Bu perspektif, başlangıç noktası olarak toplumun bütünündeki sınıfsal ilişkilere analitik öncelik vermediği oranda yürürlükteki otoriterliğin resmi siyaset alanındaki “görünümüyle” sınırlı kalır ve onun sınıf tahakkümü ile ilişkisini ortaya koyamaz; toplumsal/sınıfsal mücadelelerin seyri içerisinde böyle bir görünümün nasıl ortaya çıktığını derinlemesine analiz edemez. “Görünümü” temeldeki sınıfsal/toplumsal ilişkiler üzerinden değil, toplumsal/sınıfsal ilişkileri bu “görünüm” üzerinden okumaya başlar.
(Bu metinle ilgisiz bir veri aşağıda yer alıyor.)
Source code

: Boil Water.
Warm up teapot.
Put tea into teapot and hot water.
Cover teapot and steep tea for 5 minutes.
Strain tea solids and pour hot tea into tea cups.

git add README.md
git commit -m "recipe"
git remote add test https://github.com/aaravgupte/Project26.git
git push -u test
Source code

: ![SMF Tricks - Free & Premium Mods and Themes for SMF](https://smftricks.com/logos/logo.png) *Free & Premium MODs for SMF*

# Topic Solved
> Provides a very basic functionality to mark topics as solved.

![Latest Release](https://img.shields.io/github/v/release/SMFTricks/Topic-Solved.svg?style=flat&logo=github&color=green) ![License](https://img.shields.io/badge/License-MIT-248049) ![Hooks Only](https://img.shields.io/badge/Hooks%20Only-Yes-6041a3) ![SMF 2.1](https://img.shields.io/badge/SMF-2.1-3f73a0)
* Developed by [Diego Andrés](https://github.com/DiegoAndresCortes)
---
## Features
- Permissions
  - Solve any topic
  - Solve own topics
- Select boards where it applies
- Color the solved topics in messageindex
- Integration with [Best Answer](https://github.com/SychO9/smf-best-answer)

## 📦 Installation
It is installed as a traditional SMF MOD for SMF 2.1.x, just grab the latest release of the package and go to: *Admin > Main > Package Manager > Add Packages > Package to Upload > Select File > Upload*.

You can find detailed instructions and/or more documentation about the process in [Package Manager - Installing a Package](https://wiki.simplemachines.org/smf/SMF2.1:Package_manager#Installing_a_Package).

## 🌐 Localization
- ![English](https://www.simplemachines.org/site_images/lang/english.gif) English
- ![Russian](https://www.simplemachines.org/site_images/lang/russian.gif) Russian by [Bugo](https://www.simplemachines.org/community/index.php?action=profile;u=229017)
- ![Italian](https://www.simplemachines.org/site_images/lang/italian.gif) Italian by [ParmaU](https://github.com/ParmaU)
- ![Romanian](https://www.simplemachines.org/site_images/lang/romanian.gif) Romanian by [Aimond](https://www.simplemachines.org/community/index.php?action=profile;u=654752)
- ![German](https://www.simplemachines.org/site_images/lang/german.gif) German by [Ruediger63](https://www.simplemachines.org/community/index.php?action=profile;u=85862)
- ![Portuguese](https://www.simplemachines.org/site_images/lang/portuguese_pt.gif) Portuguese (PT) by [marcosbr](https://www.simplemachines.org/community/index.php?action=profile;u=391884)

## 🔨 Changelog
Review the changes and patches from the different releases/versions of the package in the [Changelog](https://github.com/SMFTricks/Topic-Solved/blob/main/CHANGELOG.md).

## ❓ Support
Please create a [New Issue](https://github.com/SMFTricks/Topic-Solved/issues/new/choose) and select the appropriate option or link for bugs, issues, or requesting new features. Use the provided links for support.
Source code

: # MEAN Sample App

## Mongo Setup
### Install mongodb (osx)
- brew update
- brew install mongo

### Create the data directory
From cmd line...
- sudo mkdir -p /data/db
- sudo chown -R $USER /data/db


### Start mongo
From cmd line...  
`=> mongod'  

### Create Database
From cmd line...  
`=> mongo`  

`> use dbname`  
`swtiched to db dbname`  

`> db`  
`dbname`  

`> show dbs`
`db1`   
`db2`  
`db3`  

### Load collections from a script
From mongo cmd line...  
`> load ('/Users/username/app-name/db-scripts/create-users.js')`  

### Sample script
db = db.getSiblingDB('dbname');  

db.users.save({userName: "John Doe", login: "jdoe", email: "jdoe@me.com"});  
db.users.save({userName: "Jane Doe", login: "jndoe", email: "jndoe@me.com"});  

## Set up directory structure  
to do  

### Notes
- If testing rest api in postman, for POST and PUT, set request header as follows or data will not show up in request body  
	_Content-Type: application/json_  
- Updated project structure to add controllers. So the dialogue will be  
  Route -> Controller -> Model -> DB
Ve en sonunda konjonktüre yönelik tarifi de gerçeklikle tam olarak örtüşmez.
Örtüşmez, çünkü söz konusu otoriter ortamda düzen içindeki muhalefet partilerinin hareket alanının sınırlarını yalnızca iktidarı elinde tutan partinin otoritesi ya da bu muhalif partilerin ikbal peşindeki liderleri, elitleri değil bu partilerin yeri geldiğinde elini kolunu bağlayabilen devletle ve sınıflarla olan ilişkileri belirlemektedir. Sistem içi muhalefet partileri her ne kadar temsilini üstlenmek zorunda oldukları toplumsal tepkileri siyaset alanına taşıyarak otoriter rejimin bütünü üzerinde bir basınç yaratabiliyor olsalar da aynı zamanda bu tepkileri sermaye düzeninin sınırları içerisinde soğurarak bir bütün olarak egemen toplumsal düzeninin yeniden üretimine katkıda bulunurlar; yani otoriterliği üreten düzenin yalnızca mağduru değil aynı zamanda “faili” de haline gelirler. “Rekabetçi otoriterlik” perspektifi düzen içi muhalif siyasal partilerin otoriter iktidar partisi karşısındaki sınırlanmış hallerine ve onunla mücadelesine odaklanarak düzenin yeniden üretiminin aktif birer parçası olabildikleri gerçeğini anlamak için yetersiz kalır. Öyleyse sistem içi muhalefetin sermaye düzeninin bütününün yeniden üretimindeki rolünü ve “yönetim” faaliyetine katılımını ortaya çıkaran başka bir çerçeveye yaslanmak gerekir.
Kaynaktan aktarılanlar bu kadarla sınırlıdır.